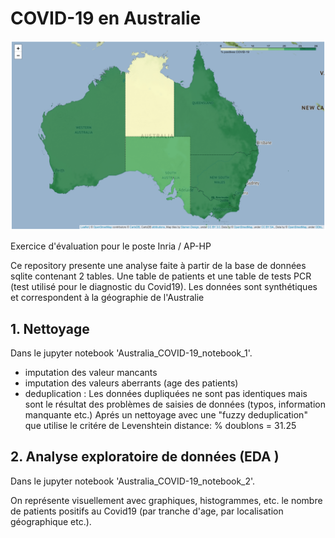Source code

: # COVID-19 en Australie
![tested_cases_map](covidau.png)

Exercice d'évaluation pour le poste Inria / AP-HP

Ce repository presente une analyse faite à partir de la base de données sqlite contenant 2 tables. Une table de patients et une table de tests PCR (test utilisé pour le diagnostic du Covid19).
Les données sont synthétiques et correspondent à la géographie de l'Australie

## 1. Nettoyage
Dans le jupyter notebook 'Australia_COVID-19_notebook_1'.

- imputation des valeur mancants
- imputation des valeurs aberrants (age des patients)
- deduplication :
Les données dupliquées ne sont pas identiques mais sont le résultat des problèmes de saisies de données (typos, information manquante etc.)
Aprés un nettoyage avec une "fuzzy deduplication" que utilise le critére de Levenshtein distance:
% doublons =  31.25


## 2. Analyse exploratoire de données (EDA )

Dans le jupyter notebook 'Australia_COVID-19_notebook_2'.

On représente visuellement avec graphiques, histogrammes, etc. le nombre de patients positifs au Covid19 (par tranche d'age, par localisation géographique etc.).

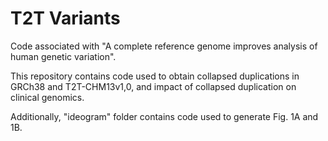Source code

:# T2T Variants

Code associated with "A complete reference genome improves analysis of human genetic variation".

This repository contains code used to obtain collapsed duplications in GRCh38 and T2T-CHM13v1,0, and impact of collapsed duplication on clinical genomics.

Additionally, "ideogram" folder contains code used to generate Fig. 1A and 1B.
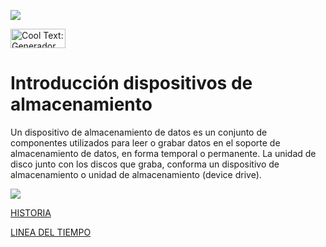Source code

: 
![](https://images.cooltext.com/5136761.png)

<a href="http://es.cooltext.com" target="_top"><img src="https://cooltext.com/images/ct_button.gif" width="88" height="31" alt="Cool Text: Generador de Logotipos y Gráficos." /></a>

# Introducción dispositivos de almacenamiento

Un dispositivo de almacenamiento de datos es un conjunto de componentes utilizados para leer o grabar datos en el soporte de almacenamiento de datos, en forma temporal o permanente. La unidad de disco junto con los discos que graba, conforma un dispositivo de almacenamiento o unidad de almacenamiento (device drive).

![](http://hardware-luigi.galeon.com/imagenes/as.jpg)

[HISTORIA](https://amolospandashermosos.github.io/proyecto-integrador-mesa-3/HISTORIA)

[LINEA DEL TIEMPO](https://amolospandashermosos.github.io/proyecto-integrador-mesa-3/LINEADELTIEMPO)








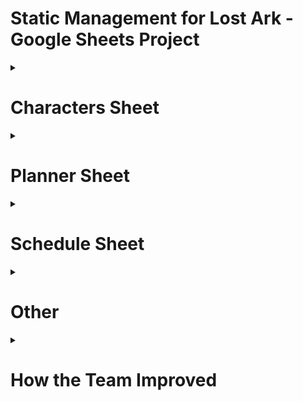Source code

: # Static Management for Lost Ark - Google Sheets Project

<details> 
   <summary><h1>  Characters Sheet </h1></summary> 
   
This sheet is a comprehensive yet user-friendly tool designed to streamline raid planning and character progress tracking for Lost Ark players.
    
A Google Sheets-based static management tool designed for **Lost Ark** players. This sheet helps track individual progress and plans for raids, supporting **8 core members** and **3 extra members** in a static team.

[Click here to access the Google Sheets template.](https://docs.google.com/spreadsheets/d/1BKOExbG7ytlijMTRmJ-zoOMUEIkjTxZYoYP4zV_et3c/copy)

The sheet may appear complex at first glance, but it’s designed for simplicity and ease of use. All tracking tools are consolidated into one page.

---

## Overview
The sheet is divided into **two main sections**:
1. **Simple Tracker (Quick Analysis)**
2. **Detailed Tracker (Individual Progress)**

![Screenshot 2024-09-29 115554](https://github.com/user-attachments/assets/fb92c41a-35e1-46f6-ba35-2c2497f02d09)

---

## How to Use the Sheet

1. **Input Your Information**: Add your character’s details (name, username, gear score, class).
2. **Raid Tracking**: Input your raid data either manually or automatically.

### Sample Input Screenshot
![Sample Input](https://github.com/user-attachments/assets/ea9b1393-3ff5-4504-8f30-0253cb8f0387)

---

## 1. Simple Tracker (Quick Analysis)
This section provides a **quick overview** of each member's progress through a clean, easy-to-read interface.

- **Member Information**: Displays basic member data with a summary graph.
- **Raid Tracking**: Monitors how many raids each member has completed, what remains, rewards earned, and progress on gold sales.
    - If you sell gold, you can input how much 100k gold is worth in EGP and quickly calculate the total value.
- **Top 10 Raids**: A list of the 10 most rewarding raids for fast reference.

### Sample Screenshot
![Quick Analysis](https://github.com/user-attachments/assets/9bf59c85-194a-4b27-b0f0-db4d6564daf3)

---

## 2. Detailed Tracker (Individual Progress)
A more granular tracker for daily, weekly, and raid-specific tasks. This section supports detailed tracking across various gameplay aspects.

- **Daily Tracker**: Tracks daily tasks like Una Tasks, Chaos Dungeons, Chaos Gates, and farming activities.  
    - **Automatic Reset**: The tracker resets daily at 1 PM (Egypt Timezone). You can adjust the timezone by referring to the included PDF instructions.
  
- **Weekly Mission Tracker**: Monitors weekly tasks such as Abyssal Dungeons and Guardian Raids.
    - **Automatic Weekly Reset**: Resets every Wednesday at 1 PM (Egypt Timezone). Instructions to change the timezone are included in the PDF.

- **Raid Tracker**: Allows manual input for completed raids. You can set custom gates for each raid using checkboxes.

- **Roster Analysis**: Provides insights into your character roster:
    - Tracks the number of raids completed.
    - Calculates gold collected and savings based on roster data.
    - Supports up to 4 rosters (24 characters, equivalent to 72 raids).
  
    > **Note**: If you are completing all 72 raids, you may want to reflect on your gaming habits and consider work-life balance!

### Sample Screenshot
![Roster Analysis](https://github.com/user-attachments/assets/46e164a1-08b8-4721-b798-8245096789d0)
---
</details>

<details> 
   <summary><h1>  Planner Sheet </h1></summary>

The **Planner Sheet** is a dynamic scheduling tool designed to optimize raid planning and team performance by providing a streamlined, automated process. It dynamically adjusts based on character eligibility for specific raids, ensuring efficient and accurate raid assignments.

### Key Features:
- **Dynamic Raid Selection**: 
    - The sheet automatically updates available raid options based on the selected day and time.
    - The list of eligible characters is dynamically adjusted according to the gear score requirements for each raid.
  
- **Time Management**:
    - **Average Completion Time**: Each raid comes with a preset average time to complete (modifiable in the "Raid Data" sheet). For example, challenging raids like Echidna NM may have a default time of 2 hours.
    - **Real-Time Performance Tracking**: By using a checkbox feature, the system logs the current time, allowing you to compare the actual raid duration to the average and assess the team’s performance.

- **Performance Metrics**: 
    - The system records start and end times for each raid, providing insights into how efficiently the static group is progressing over time.

![Screenshot 2024-09-17 111440](https://github.com/user-attachments/assets/3709bf8c-a243-4d07-beda-9c33eb1b037b)

### Additional Features:
- **Character Filtering**: Knowing that not all characters meet the gear score requirements for certain raids, the planner automatically filters out ineligible characters, saving time by only displaying valid options.
  
- **Manual Input**: While dynamic, the system also allows users to manually adjust certain elements, such as raid times or roster information.

- **Time Comparison**: After checking the checkbox, it automatically records your current time, allowing you to measure actual raid duration against the estimated time, giving valuable insights into your static group's performance.

![Screenshot 2024-09-17 111245](https://github.com/user-attachments/assets/5c55cb0b-f0c0-411a-84ea-b391688db71f)

</details>

<details> 
   <summary><h1>  Schedule Sheet </h1></summary>

This is where you inform the team about your availability to play. Lost Ark usually undergoes maintenance every Wednesday for 2-6 hours. You are free to adjust the cells by inserting "x" for not available, "y" for available, and "M" for maintenance during those times.

![Screenshot 2024-09-17 112010](https://github.com/user-attachments/assets/f1733094-10e4-4553-bcf4-d1a6357755e7)

</details>

<details> 
   <summary><h1>  Other </h1></summary>

## Raw Data
This table contains all info collected on each member, showing clear information on:
- Roster number
- Number of characters
- Raid names and values
- Income per character
- Income per roster

![image](https://github.com/user-attachments/assets/a9861f70-bac5-4255-a4df-10aee7b9858a)

## Raid Data
This sheet contains information on:
- Raid names
- Requirements to enter
- Type
- Average time to finish

![image](https://github.com/user-attachments/assets/0b74eb8d-b270-4965-82e3-b3441ec187a7)

## Raid Gold
This sheet details each raid by type, with further information on income per gate.

![image](https://github.com/user-attachments/assets/a0e3b433-3b61-4a34-b2be-bc6cb6d106d2)

</details>

<details> 
   <summary><h1>  How the Team Improved </h1></summary>

### Performance Improvements Achieved:
The implementation of this dynamic management system in Google Sheets led to significant improvements in team efficiency and performance:

- **40% Increase in Efficiency**: 
    - Within three months of utilizing the sheet, the team's overall raid completion efficiency improved by 40%. This improvement was achieved through better raid scheduling, real-time data tracking, and an optimized system that reduced bottlenecks.
  
- **50% Reduction in Manual Data Entry**: 
    - The automation of performance metrics using Google Sheets formulas reduced the need for manual updates by 50%, allowing team members to focus more on gameplay rather than administrative tasks.

- **Real-Time Dashboards**: 
    - The addition of real-time visual dashboards helped monitor team progress, enhance accountability, and motivate team members to maintain consistent productivity.

### Outcome Calculation:
The performance improvements were calculated based on several key metrics:
1. **Raid Completion Time**: 
    - Comparison of the average raid completion times before and after implementing the system. Teams were able to finish raids more quickly and efficiently, optimizing their playtime.
  
2. **Number of Successful Raids**: 
    - The number of successful raids within the expected timeframe increased, thanks to more efficient planning and execution.
  
3. **Manual Input Reduction**: 
    - By tracking the time saved from automating raid data input and reducing errors, the overall process became more efficient.

These results demonstrate how an effective management tool can significantly enhance both individual and team performance in a highly coordinated environment like Lost Ark.

</details>
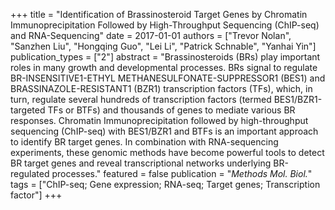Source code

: +++
title = "Identification of Brassinosteroid Target Genes by Chromatin Immunoprecipitation Followed by High-Throughput Sequencing (ChIP-seq) and RNA-Sequencing"
date = 2017-01-01
authors = ["Trevor Nolan", "Sanzhen Liu", "Hongqing Guo", "Lei Li", "Patrick Schnable", "Yanhai Yin"]
publication_types = ["2"]
abstract = "Brassinosteroids (BRs) play important roles in many growth and developmental processes. BRs signal to regulate BR-INSENSITIVE1-ETHYL METHANESULFONATE-SUPPRESSOR1 (BES1) and BRASSINAZOLE-RESISTANT1 (BZR1) transcription factors (TFs), which, in turn, regulate several hundreds of transcription factors (termed BES1/BZR1-targeted TFs or BTFs) and thousands of genes to mediate various BR responses. Chromatin Immunoprecipitation followed by high-throughput sequencing (ChIP-seq) with BES1/BZR1 and BTFs is an important approach to identify BR target genes. In combination with RNA-sequencing experiments, these genomic methods have become powerful tools to detect BR target genes and reveal transcriptional networks underlying BR-regulated processes."
featured = false
publication = "*Methods Mol. Biol.*"
tags = ["ChIP-seq; Gene expression; RNA-seq; Target genes; Transcription factor"]
+++

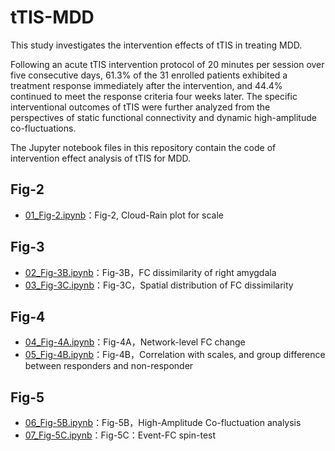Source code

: # tTIS-MDD
This study investigates the intervention effects of tTIS in treating MDD. 

Following an acute tTIS intervention protocol of 20 minutes per session over five consecutive days, 61.3% of the 31 enrolled patients exhibited a treatment response immediately after the intervention, and 44.4% continued to meet the response criteria four weeks later. The specific interventional outcomes of tTIS were further analyzed from the perspectives of static functional connectivity and dynamic high-amplitude co-fluctuations.

The Jupyter notebook files in this repository contain the code of intervention effect analysis of tTIS for MDD.

## Fig-2

- [01_Fig-2.ipynb](https://github.com/nitzsc-hitsz/tTIS-MDD/blob/main/code/01_Fig-2.ipynb)：Fig-2, Cloud-Rain plot for scale

## Fig-3

- [02_Fig-3B.ipynb](https://github.com/nitzsc-hitsz/tTIS-MDD/blob/main/code/02_Fig-3B.ipynb)：Fig-3B，FC dissimilarity of right amygdala
- [03_Fig-3C.ipynb](https://github.com/nitzsc-hitsz/tTIS-MDD/blob/main/code/03_Fig-3C.ipynb)：Fig-3C，Spatial distribution of FC dissimilarity

## Fig-4

- [04_Fig-4A.ipynb](https://github.com/nitzsc-hitsz/tTIS-MDD/blob/main/code/04_Fig-4A.ipynb)：Fig-4A，Network-level FC change
- [05_Fig-4B.ipynb](https://github.com/nitzsc-hitsz/tTIS-MDD/blob/main/code/05_Fig-4B.ipynb)：Fig-4B，Correlation with scales, and group difference between responders and non-responder
## Fig-5

- [06_Fig-5B.ipynb](https://github.com/nitzsc-hitsz/tTIS-MDD/blob/main/code/06_Fig-5B.ipynb)：Fig-5B，High-Amplitude Co-fluctuation analysis
- [07_Fig-5C.ipynb](https://github.com/nitzsc-hitsz/tTIS-MDD/blob/main/code/07_Fig-5C.ipynb)：Fig-5C：Event-FC spin-test
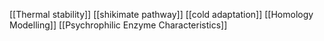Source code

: [[Thermal stability]]
[[shikimate pathway]]
[[cold adaptation]]
[[Homology Modelling]]
[[Psychrophilic Enzyme Characteristics]]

§ TASK:
Reproduce only the lines above spanning from the line containing "## 2. Detailed Tracker (Individual Progress)" through the line containing "- **Daily Tracker**: Tracks", word for word.

§ RESULT OF THIS TASK:
## 2. Detailed Tracker (Individual Progress)
A more granular tracker for daily, weekly, and raid-specific tasks. This section supports detailed tracking across various gameplay aspects.

- **Daily Tracker**: Tracks daily tasks like Una Tasks, Chaos Dungeons, Chaos Gates, and farming activities.  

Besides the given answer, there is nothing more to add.